リニアメモリ等の設定がどのようにコードに対応しているのか表すためコメントを追記しています。
static uint8_t *m0; // リニアメモリの空間を指すポインタ
static uint32_t p0;
static uint32_t c0;
uint32_t g0 = UINT32_C(0x100000); // グローバル変数0、初期値1,048,576
uint8_t **const wasm_memory = &m0; // 外部にリニアメモリを公開するためのm0へのポインタ
/// リニアメモリとデータセグメントを初期化する処理
static void init_data(void) {
p0 = UINT32_C(17); // リニアメモリとして確保するページ数
c0 = p0;
m0 = calloc(c0, UINT32_C(1) << 16); // リニアメモリの空間を0で初期化して確保する
// データセグメントの初期値
static const uint8_t s0[UINT32_C(856)] = {
0x63, 0x6C, 0x6F, 0x73, 0x75, 0x72, 0x65, 0x20, 0x69, 0x6E, 0x76, 0x6F, 0x6B, 0x65, 0x64, 0x20, 0x72, 0x65, 0x63, 0x75, 0x72, 0x73, 0x69, 0x76, 0x65, 0x6C, 0x79, 0x20, 0x6F, 0x72, 0x20, 0x61,
// ...(略)
};
memcpy(&m0[UINT32_C(0x100000)], s0, UINT32_C(856)); // リニアメモリ17ページ目先頭に初期値をコピー
}
リニアメモリの領域を指すm0
ポインタのほかに確保済みのページ数を管理するためにp0
, c0
の2つの変数を利用しているのがわかります。
これらの変数はmemory.growが実行されたときに利用されます。
Wasmのmemory.growインストラクションはC言語のコードでは下記のようにmemory_grow関数の呼び出しに変換されます。
l206 = memory_grow(&m0, &p0, &c0, l205);
呼び出されるmemory_grow関数は下記のような関数になっています。
コード内にはp0
, c0
の値に注目してコメントを追記してあります。
p0
は実際にWasmリニアメモリとして利用されているページ数、c0
は実際に確保しているページ数を表しているのがわかります。reallocの呼び出し回数を減らすために実際に要求されたサイズよりもやや大きめの領域を確保する戦略をとっていることがわかります。
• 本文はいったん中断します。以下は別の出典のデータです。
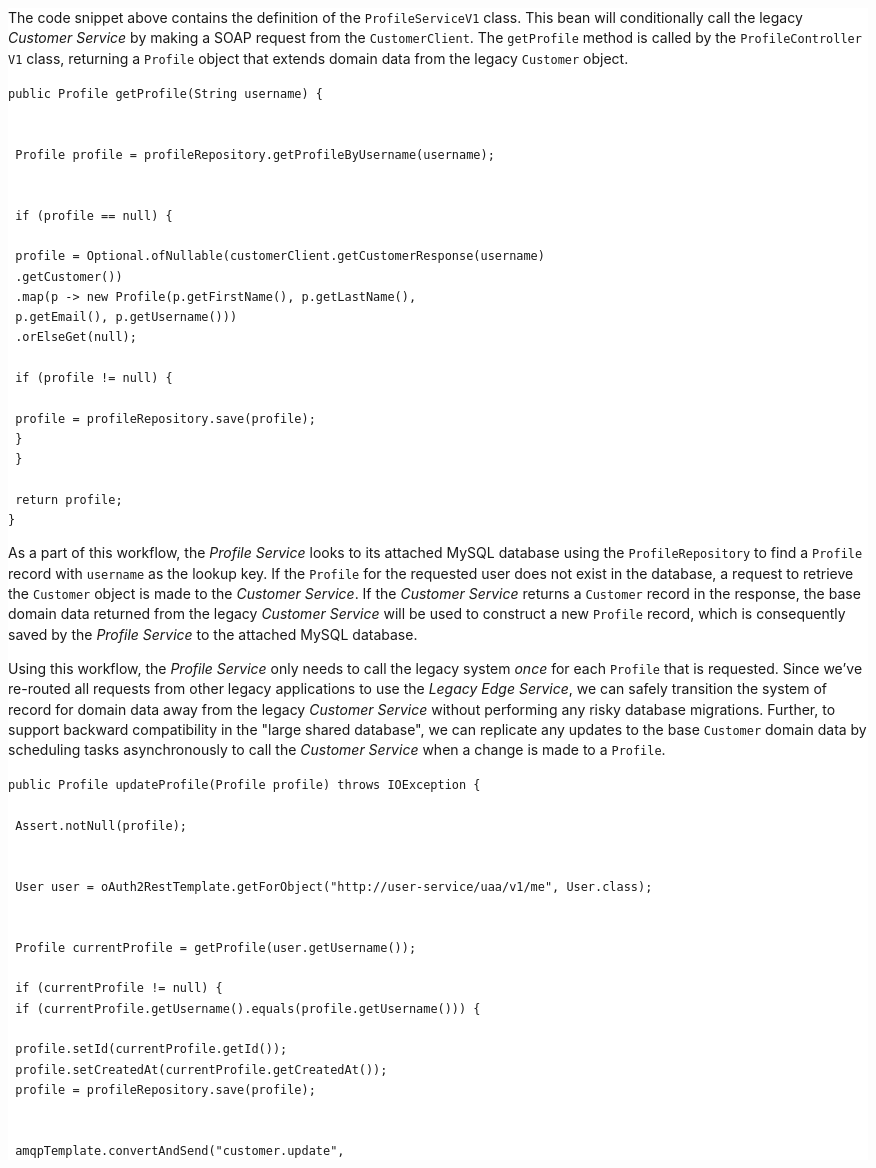 The code snippet above contains the definition of the `ProfileServiceV1` class. This bean will conditionally call the legacy *Customer Service* by making a SOAP request from the `CustomerClient`. The `getProfile` method is called by the `ProfileControllerV1` class, returning a `Profile` object that extends domain data from the legacy `Customer` object.

```
public Profile getProfile(String username) {

 
 Profile profile = profileRepository.getProfileByUsername(username);

 
 if (profile == null) {
 
 profile = Optional.ofNullable(customerClient.getCustomerResponse(username)
 .getCustomer())
 .map(p -> new Profile(p.getFirstName(), p.getLastName(),
 p.getEmail(), p.getUsername()))
 .orElseGet(null);

 if (profile != null) {
 
 profile = profileRepository.save(profile);
 }
 }

 return profile;
}
```

As a part of this workflow, the *Profile Service* looks to its attached MySQL database using the `ProfileRepository` to find a `Profile` record with `username` as the lookup key. If the `Profile` for the requested user does not exist in the database, a request to retrieve the `Customer` object is made to the *Customer Service*. If the *Customer Service* returns a `Customer` record in the response, the base domain data returned from the legacy *Customer Service* will be used to construct a new `Profile` record, which is consequently saved by the *Profile Service* to the attached MySQL database.

Using this workflow, the *Profile Service* only needs to call the legacy system *once* for each `Profile` that is requested. Since we’ve re-routed all requests from other legacy applications to use the *Legacy Edge Service*, we can safely transition the system of record for domain data away from the legacy *Customer Service* without performing any risky database migrations. Further, to support backward compatibility in the "large shared database", we can replicate any updates to the base `Customer` domain data by scheduling tasks asynchronously to call the *Customer Service* when a change is made to a `Profile`.

```
public Profile updateProfile(Profile profile) throws IOException {

 Assert.notNull(profile);

 
 User user = oAuth2RestTemplate.getForObject("http://user-service/uaa/v1/me", User.class);

 
 Profile currentProfile = getProfile(user.getUsername());

 if (currentProfile != null) {
 if (currentProfile.getUsername().equals(profile.getUsername())) {
 
 profile.setId(currentProfile.getId());
 profile.setCreatedAt(currentProfile.getCreatedAt());
 profile = profileRepository.save(profile);

 
 amqpTemplate.convertAndSend("customer.update",
```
static uint32_t memory_grow(uint8_t **m, uint32_t *p, uint32_t *c, uint32_t n) {
uint8_t *new_m = *m;
uint32_t r = *p; // 既にWasmリニアメモリとして確保済みのページ数(p0)
uint32_t new_p = r + n; // 拡張要求されたページ数を足して新たに必要になる領域のページ数を求める(p0 + n)
if (new_p > UINT32_C(0x10000)) return UINT32_C(0xFFFFFFFF);
uint32_t new_c = *c; // realloc(calloc)で実際にリザーブしてあるページ数(c0)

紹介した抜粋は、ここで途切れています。